YOUR OBJECTIVE >>
What's needed: every entry, printed exactly, minus the images.

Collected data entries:
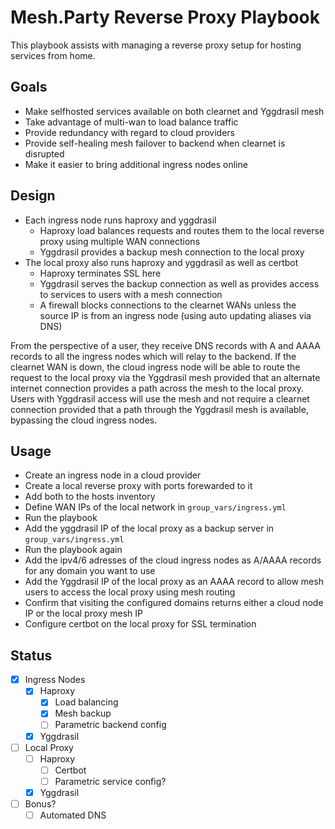 # Mesh.Party Reverse Proxy Playbook

This playbook assists with managing a reverse proxy setup for hosting services from home.

## Goals

* Make selfhosted services available on both clearnet and Yggdrasil mesh
* Take advantage of multi-wan to load balance traffic
* Provide redundancy with regard to cloud providers
* Provide self-healing mesh failover to backend when clearnet is disrupted
* Make it easier to bring additional ingress nodes online

## Design

* Each ingress node runs haproxy and yggdrasil
  * Haproxy load balances requests and routes them to the local reverse proxy using multiple WAN connections
  * Yggdrasil provides a backup mesh connection to the local proxy
* The local proxy also runs haproxy and yggdrasil as well as certbot
  * Haproxy terminates SSL here
  * Yggdrasil serves the backup connection as well as provides access to services to users with a mesh connection
  * A firewall blocks connections to the clearnet WANs unless the source IP is from an ingress node (using auto updating aliases via DNS)

From the perspective of a user, they receive DNS records with A and AAAA records to all the ingress nodes which will relay to the backend. If the clearnet WAN is down, the cloud ingress node will be able to route the request to the local proxy via the Yggdrasil mesh provided that an alternate internet connection provides a path across the mesh to the local proxy. Users with Yggdrasil access will use the mesh and not require a clearnet connection provided that a path through the Yggdrasil mesh is available, bypassing the cloud ingress nodes.

## Usage

* Create an ingress node in a cloud provider
* Create a local reverse proxy with ports forewarded to it
* Add both to the hosts inventory
* Define WAN IPs of the local network in `group_vars/ingress.yml`
* Run the playbook
* Add the yggdrasil IP of the local proxy as a backup server in `group_vars/ingress.yml`
* Run the playbook again
* Add the ipv4/6 adresses of the cloud ingress nodes as A/AAAA records for any domain you want to use
* Add the Yggdrasil IP of the local proxy as an AAAA record to allow mesh users to access the local proxy using mesh routing
* Confirm that visiting the configured domains returns either a cloud node IP or the local proxy mesh IP
* Configure certbot on the local proxy for SSL termination

## Status

- [x] Ingress Nodes
  - [x] Haproxy
    - [x] Load balancing
    - [x] Mesh backup
    - [ ] Parametric backend config
  - [x] Yggdrasil
- [ ] Local Proxy
  - [ ] Haproxy
    - [ ] Certbot
    - [ ] Parametric service config?
  - [x] Yggdrasil
- [ ] Bonus?
  - [ ] Automated DNS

TASK SOLUTION >>
 # Mesh.Party Reverse Proxy Playbook

This playbook assists with managing a reverse proxy setup for hosting services from home.

## Goals

* Make selfhosted services available on both clearnet and Yggdrasil mesh
* Take advantage of multi-wan to load balance traffic
* Provide redundancy with regard to cloud providers
* Provide self-healing mesh failover to backend when clearnet is disrupted
* Make it easier to bring additional ingress nodes online

## Design

* Each ingress node runs haproxy and yggdrasil
  * Haproxy load balances requests and routes them to the local reverse proxy using multiple WAN connections
  * Yggdrasil provides a backup mesh connection to the local proxy
* The local proxy also runs haproxy and yggdrasil as well as certbot
  * Haproxy terminates SSL here
  * Yggdrasil serves the backup connection as well as provides access to services to users with a mesh connection
  * A firewall blocks connections to the clearnet WANs unless the source IP is from an ingress node (using auto updating aliases via DNS)

From the perspective of a user, they receive DNS records with A and AAAA records to all the ingress nodes which will relay to the backend. If the clearnet WAN is down, the cloud ingress node will be able to route the request to the local proxy via the Yggdrasil mesh provided that an alternate internet connection provides a path across the mesh to the local proxy. Users with Yggdrasil access will use the mesh and not require a clearnet connection provided that a path through the Yggdrasil mesh is available, bypassing the cloud ingress nodes.

## Usage

* Create an ingress node in a cloud provider
* Create a local reverse proxy with ports forewarded to it
* Add both to the hosts inventory
* Define WAN IPs of the local network in `group_vars/ingress.yml`
* Run the playbook
* Add the yggdrasil IP of the local proxy as a backup server in `group_vars/ingress.yml`
* Run the playbook again
* Add the ipv4/6 adresses of the cloud ingress nodes as A/AAAA records for any domain you want to use
* Add the Yggdrasil IP of the local proxy as an AAAA record to allow mesh users to access the local proxy using mesh routing
* Confirm that visiting the configured domains returns either a cloud node IP or the local proxy mesh IP
* Configure certbot on the local proxy for SSL termination

## Status

- [x] Ingress Nodes
  - [x] Haproxy
    - [x] Load balancing
    - [x] Mesh backup
    - [ ] Parametric backend config
  - [x] Yggdrasil
- [ ] Local Proxy
  - [ ] Haproxy
    - [ ] Certbot
    - [ ] Parametric service config?
  - [x] Yggdrasil
- [ ] Bonus?
  - [ ] Automated DNS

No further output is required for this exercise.